For those who follow behavioural economics closely, 2017 was another great year to celebrate human’s irrationality. Richard Thaler who is known as “father of nudge theory” won the Nobel Economics Prize in 2017, after the U.S. housing-bubble spotter and the author of Irrational Exuberance, Robert Shiller in 2013, and much earlier, Daniel Kahneman of Prospect Theory in 2002. Leading many other behavioural economists, they have built together a solid bridge between the economics and psychology on the analysis of individual decision-making, challenging conventional economic thoughts. Behavioural economics theory, unlike neo-classical theory based on rational utility maximization of “homo economicus”, assumes that individuals are more of “Homer (Simpson) economicus”, prone to bias, emotional, myopic, easily confused and distracted; plus, love doughnuts.

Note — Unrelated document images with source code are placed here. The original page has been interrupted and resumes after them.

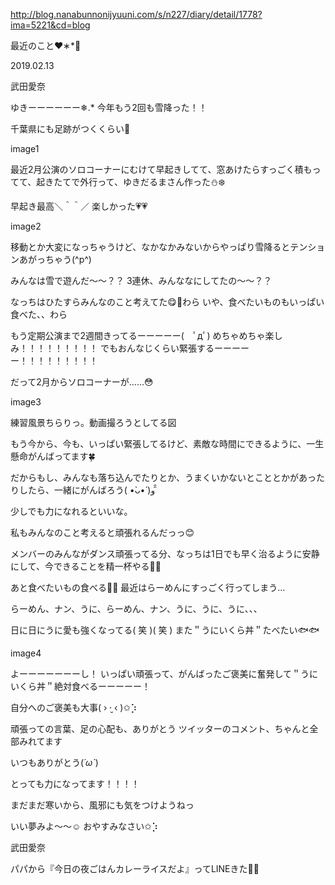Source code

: http://blog.nanabunnonijyuuni.com/s/n227/diary/detail/1778?ima=5221&cd=blog






最近のこと♥︎︎∗︎*ﾟ

2019.02.13

武田愛奈





ゆきーーーーーー❄︎.*
今年もう2回も雪降った！！


千葉県にも足跡がつくくらい🐾

image1





最近2月公演のソロコーナーにむけて早起きしてて、窓あけたらすっごく積もってて、起きたてで外行って、ゆきだるまさん作った⛄️❄️

早起き最高＼＾＾／
楽しかった💗💗



image2





移動とか大変になっちゃうけど、なかなかみないからやっぱり雪降るとテンションあがっちゃう(^p^)


みんなは雪で遊んだ〜〜？？
3連休、みんななにしてたの〜〜？？



なっちはひたすらみんなのこと考えてた😋💭わら
いや、食べたいものもいっぱい食べた、、わら










もう定期公演まで2週間きってるーーーーー(　ﾟдﾟ)
めちゃめちゃ楽しみ！！！！！！！！！
でもおんなじくらい緊張するーーーーー！！！！！！！！！








だって2月からソロコーナーが……😳

image3


練習風景ちらりっ。動画撮ろうとしてる図









もう今から、今も、いっぱい緊張してるけど、素敵な時間にできるように、一生懸命がんばってます🍀


だからもし、みんなも落ち込んでたりとか、うまくいかないとこととかがあったりしたら、一緒にがんばろう( •̀ᴗ•́ )و ̑̑



少しでも力になれるといいな。



私もみんなのこと考えると頑張れるんだっっ😊







メンバーのみんながダンス頑張ってる分、なっちは1日でも早く治るように安静にして、今できることを精一杯やる💪🏻













あと食べたいもの食べる🍜🍥
最近はらーめんにすっごく行ってしまう…


らーめん、ナン、うに、らーめん、ナン、うに、うに、うに、、、


日に日にうに愛も強くなってる( 笑 )( 笑 )
また＂うにいくら丼＂たべたい🐟🐟


image4




よーーーーーーーし！
いっぱい頑張って、がんばったご褒美に奮発して＂うにいくら丼＂絶対食べるーーーーー！






自分へのご褒美も大事( › ·̮ ‹ )✩︎⡱











頑張っての言葉、足の心配も、ありがとう
ツイッターのコメント、ちゃんと全部みれてます


いつもありがとう(*´ω`*)


とっても力になってます！！！！











まだまだ寒いから、風邪にも気をつけようねっ


いい夢みよ〜〜☺️
おやすみなさい✩︎⡱


武田愛奈







パパから『今日の夜ごはんカレーライスだよ』ってLINEきた🍛🐾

In 2008, Richard Thaler and Cass Sunstein published a book called “Nudge: Improving Decisions about Health, Wealth, and Happiness“, based on their belief that, by utilising such personality flaws, or by understanding the predictably “irrational” cognitive biases, individuals may be “nudged” to enhance the quality of their decision-making. They define “nudge” as the central idea underpinning any aspect of the choice architecture which aims to influence individuals in predictable ways by simple and cheap-to-run interventions, while retaining individuals’ freedom to choose options without significantly changing their economic incentives. In simple words, individuals are “subtly” guided toward choices which are beneficial to them through psychologically grounded soft behavioural interventions, i.e. “nudges”, rather than heavy-handed compulsion.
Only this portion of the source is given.